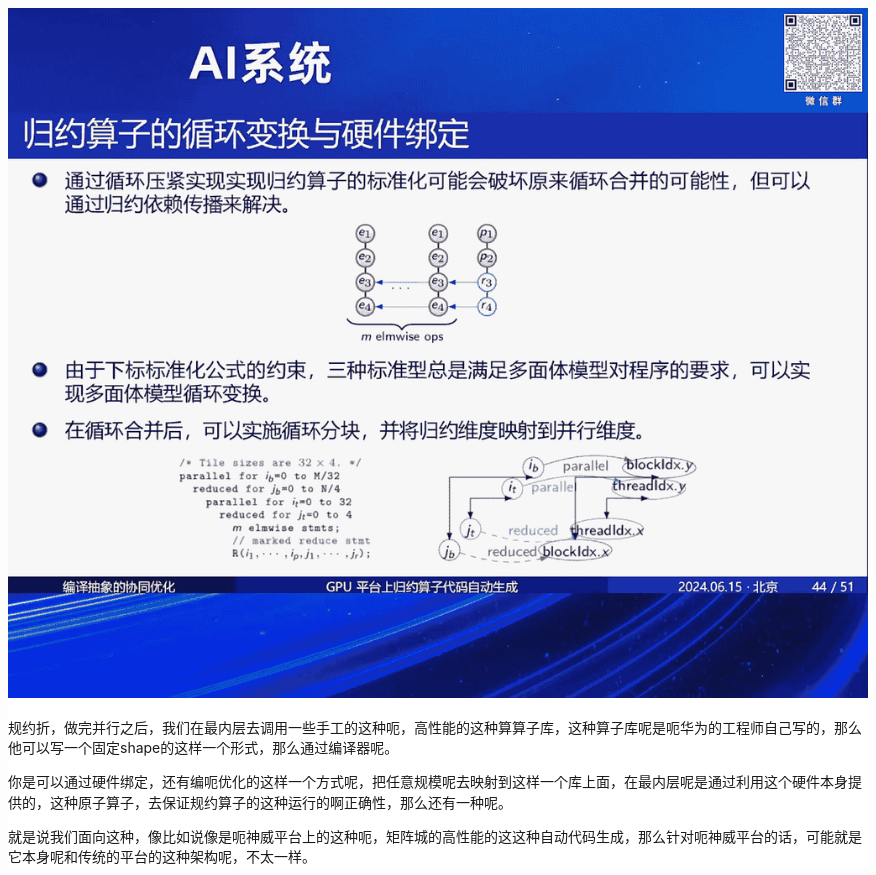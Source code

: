 ![](img/867b8a72f639d11a08fdd1193a65366f_43.png)

规约折，做完并行之后，我们在最内层去调用一些手工的这种呃，高性能的这种算算子库，这种算子库呢是呃华为的工程师自己写的，那么他可以写一个固定shape的这样一个形式，那么通过编译器呢。

你是可以通过硬件绑定，还有编呃优化的这样一个方式呢，把任意规模呢去映射到这样一个库上面，在最内层呢是通过利用这个硬件本身提供的，这种原子算子，去保证规约算子的这种运行的啊正确性，那么还有一种呢。

就是说我们面向这种，像比如说像是呃神威平台上的这种呃，矩阵城的高性能的这这种自动代码生成，那么针对呃神威平台的话，可能就是它本身呢和传统的平台的这种架构呢，不太一样。


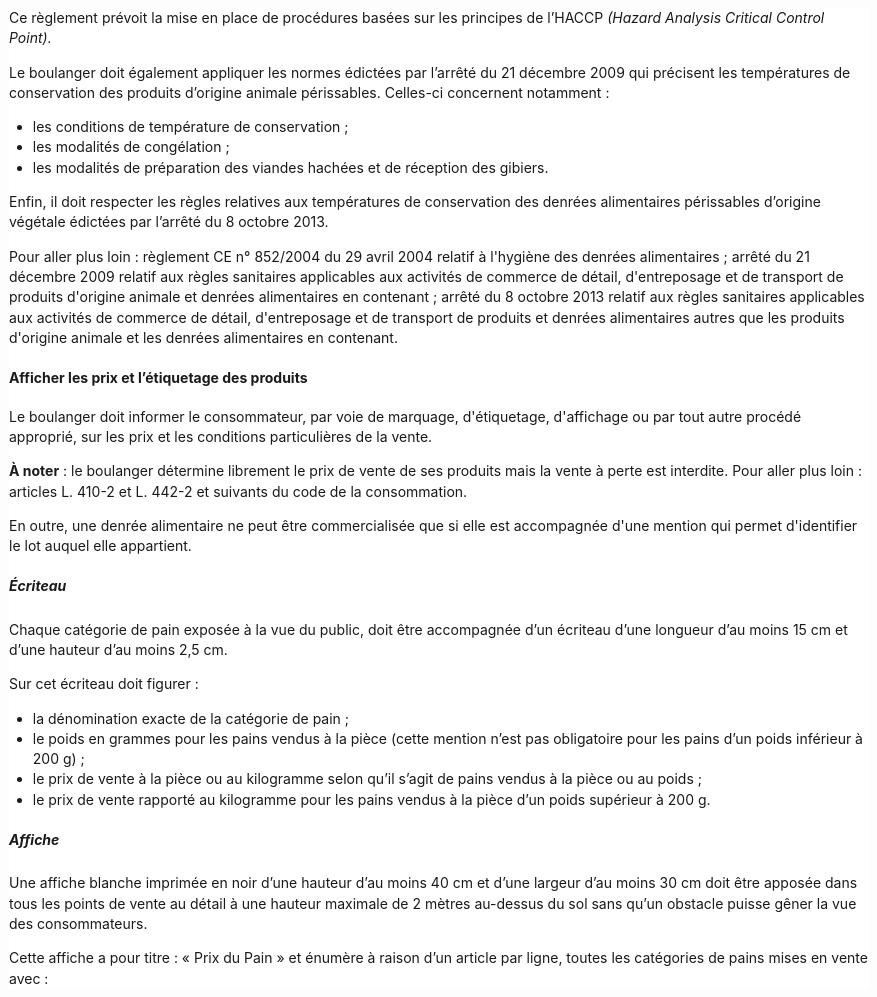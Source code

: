 Ce règlement prévoit la mise en place de procédures basées sur les principes de l’HACCP *(Hazard Analysis Critical Control Point).*

Le boulanger doit également appliquer les normes édictées par l’arrêté du 21 décembre 2009 qui précisent les températures de conservation des produits d’origine animale périssables. Celles-ci concernent notamment :

- les conditions de température de conservation ;
- les modalités de congélation ;
- les modalités de préparation des viandes hachées et de réception des gibiers.

Enfin, il doit respecter les règles relatives aux températures de conservation des denrées alimentaires périssables d’origine végétale édictées par l’arrêté du 8 octobre 2013.

Pour aller plus loin : règlement CE n° 852/2004 du 29 avril 2004 relatif à l'hygiène des denrées alimentaires ; arrêté du 21 décembre 2009 relatif aux règles sanitaires applicables aux activités de commerce de détail, d'entreposage et de transport de produits d'origine animale et denrées alimentaires en contenant ; arrêté du 8 octobre 2013 relatif aux règles sanitaires applicables aux activités de commerce de détail, d'entreposage et de transport de produits et denrées alimentaires autres que les produits d'origine animale et les denrées alimentaires en contenant.

#### Afficher les prix et l’étiquetage des produits

Le boulanger doit informer le consommateur, par voie de marquage, d'étiquetage, d'affichage ou par tout autre procédé approprié, sur les prix et les conditions particulières de la vente.

**À noter** : le boulanger détermine librement le prix de vente de ses produits mais la vente à perte est interdite. Pour aller plus loin : articles L. 410-2 et L. 442-2 et suivants du code de la consommation.

En outre, une denrée alimentaire ne peut être commercialisée que si elle est accompagnée d'une mention qui permet d'identifier le lot auquel elle appartient.

##### Écriteau

Chaque catégorie de pain exposée à la vue du public, doit être accompagnée d’un écriteau d’une longueur d’au moins 15 cm et d’une hauteur d’au moins 2,5 cm.

Sur cet écriteau doit figurer :

- la dénomination exacte de la catégorie de pain ;
- le poids en grammes pour les pains vendus à la pièce (cette mention n’est pas obligatoire pour les pains d’un poids inférieur à 200 g) ;
- le prix de vente à la pièce ou au kilogramme selon qu’il s’agit de pains vendus à la pièce ou au poids ;
- le prix de vente rapporté au kilogramme pour les pains vendus à la pièce d’un poids supérieur à 200 g.

##### Affiche

Une affiche blanche imprimée en noir d’une hauteur d’au moins 40 cm et d’une largeur d’au moins 30 cm doit être apposée dans tous les points de vente au détail à une hauteur maximale de 2 mètres au-dessus du sol sans qu’un obstacle puisse gêner la vue des consommateurs.

Cette affiche a pour titre : « Prix du Pain » et énumère à raison d’un article par ligne, toutes les catégories de pains mises en vente avec :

__________

◆ **Task item**: The line containing "- le prix de vente rapporté" and every line after it, through the end of the records above: output exactly those, and nothing else.

◆ **Answer**:
- le prix de vente rapporté au kilogramme pour les pains vendus à la pièce d’un poids supérieur à 200 g.

##### Affiche

Une affiche blanche imprimée en noir d’une hauteur d’au moins 40 cm et d’une largeur d’au moins 30 cm doit être apposée dans tous les points de vente au détail à une hauteur maximale de 2 mètres au-dessus du sol sans qu’un obstacle puisse gêner la vue des consommateurs.

Cette affiche a pour titre : « Prix du Pain » et énumère à raison d’un article par ligne, toutes les catégories de pains mises en vente avec :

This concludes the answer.